Went out yesterday, Saturday in the morning and fished clams in Bradley. Had a low tide, just changing into high, had a nor'east in the ole kisser, but gave it a shot. Came up empty after a couple of hours but it felt good to get back on the sand, let the games begin. Will let ya know if anything else comes up. If anyone is at the Gov;s tournament on next Sunday be looking for the ole salt shaker we be there..... salt


----------



## RuddeDogg (Mar 20, 2004)

SALTSHAKER said:


> Went out yesterday, Saturday in the morning and fished clams in Bradley. Had a low tide, just changing into high, had a nor'east in the ole kisser, but gave it a shot. Came up empty after a couple of hours but it felt good to get back on the sand, let the games begin.
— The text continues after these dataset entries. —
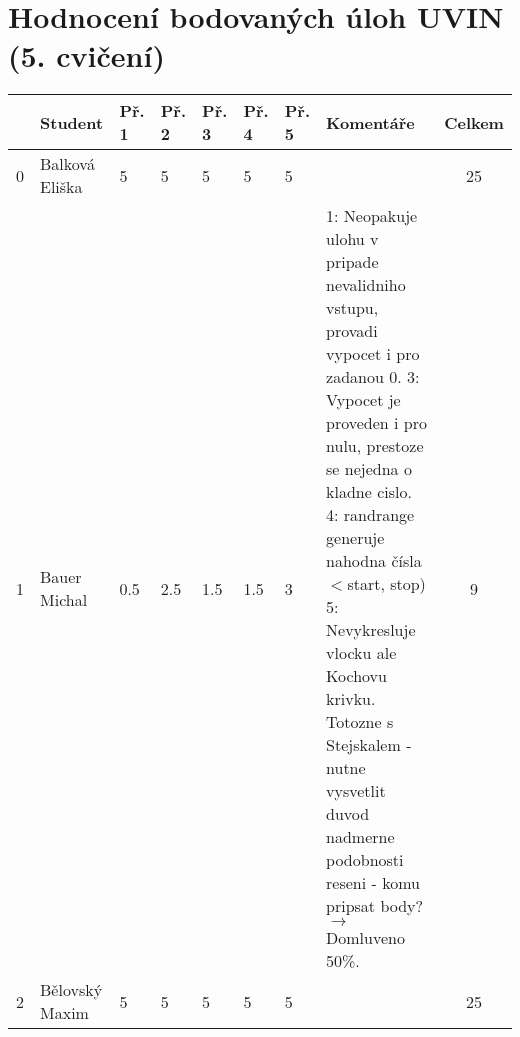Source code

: \documentclass[landscape, 12pt]{article}
\begin{document}
\section*{Hodnocení bodovaných úloh UVIN (5. cvičení)}
       
        \begin{longtable}{|l l | C{0.7cm} | C{0.7cm} | C{0.7cm} | C{0.7cm} | C{0.7cm} | L{15cm} |c|}
\hline
    & Student            &   Př. 1 &   Př. 2 &   Př. 3 &   Př. 4 &   Př. 5 & Komentáře                                                                                                                                                                                                                                                                                                                                                                               &   Celkem \\
 & Balková Eliška     &       5 &       5 &       5 &       5 &       5 &                                                                                                                                                                                                                                                                                                                                                                                      &       25 \\
\hline

  1 & Bauer Michal       &       0.5 &       2.5 &       1.5 &       1.5 &       3 & 1: Neopakuje ulohu v pripade nevalidniho vstupu, provadi vypocet i pro zadanou 0. 3: Vypocet je proveden i pro nulu, prestoze se nejedna o kladne cislo. 4: randrange generuje nahodna čísla \ensuremath{<}start, stop) 5: Nevykresluje vlocku ale Kochovu krivku. Totozne s Stejskalem - nutne vysvetlit duvod nadmerne podobnosti reseni - komu pripsat body? $\rightarrow$ Domluveno 50\%.                                                                                                                                                        &       9 \\
\hline

  2 & Bělovský Maxim     &       5 &       5 &       5 &       5 &       5 &                                                                                                                                                                                                                                                                                                                                                                                      &       25 \\


\end{longtable}
\end{document}
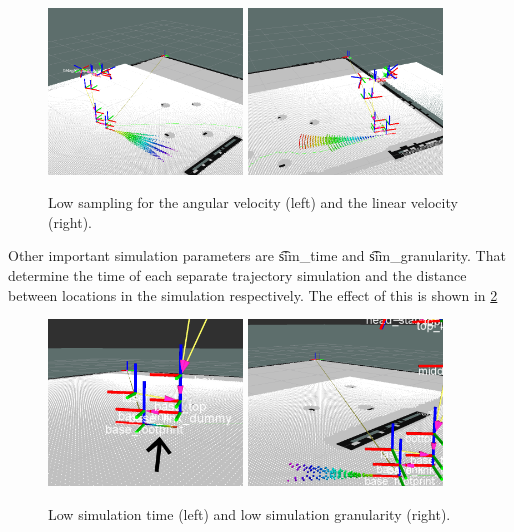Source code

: \begin{figure}
	\centering
	\includegraphics[width=0.46\textwidth]{./img/5samplingtheta}
	\includegraphics[width=0.46\textwidth]{./img/xsampling}
	\caption{Low sampling for the angular velocity (left) and the linear velocity (right).}
	\label{fig:5:sampling}
\end{figure}

Other important simulation parameters are \t{sim_time} and \t{sim_granularity}. That determine the time of each separate trajectory simulation and the distance between locations in the simulation respectively. The effect of this is shown in \cref{fig:5:sim}

\begin{figure}
	\centering
	\includegraphics[width=0.46\textwidth]{./img/1simtime}
	\includegraphics[width=0.46\textwidth]{./img/09granularity}
	\caption{Low simulation time (left) and low simulation granularity (right).}
	\label{fig:5:sim}
\end{figure}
Will let ya know if anything else comes up. If anyone is at the Gov;s tournament on next Sunday be looking for the ole salt shaker we be there..... salt


Hey Salt you fishin the beach buggy tourney in October? If so, I'll be there.


----------



## SALTSHAKER (Dec 5, 2002)

Dogg am fishing the governors Sunday at ibsp, and also will be in obx in october 17 for the 4c's tournament. When is the one here in NJ....?? Would like to share some sand with you sometime big man, once it cools here will have to head south and hook up with you.....or vice versa ....salt


----------



## RuddeDogg (Mar 20, 2004)

October 10, in North Wildwood. six man team or fish as individual


----------



## SALTSHAKER (Dec 5, 2002)

Might just see you there dogg, like I said have one this Sunday, and just may be able to make it. Is there a cut off on registering for it, or do you do it the day of the event?? annnnnd $$ does it cost to enter......... salt


----------



## RuddeDogg (Mar 20, 2004)

Hey Salt, 

You can register that day. We're still lookin for two more guys. If ya know someone who wants fish and ya can make it bring em. Two rods per man. Fee is $50.00 per team. We'll take care of that. Let me know.


----------



## shaggy (Jun 18, 2003)

Hmm doggie, how much entry fee yadda yadda? Work Friday til late, but off Saturday, might be able to request time off for vacation I aint taken that Sunday. but would need to try quick, like tomorrow or Saturday at latest, then I figure logistics. Give me dollar amount, which rods I may need. PM me


----------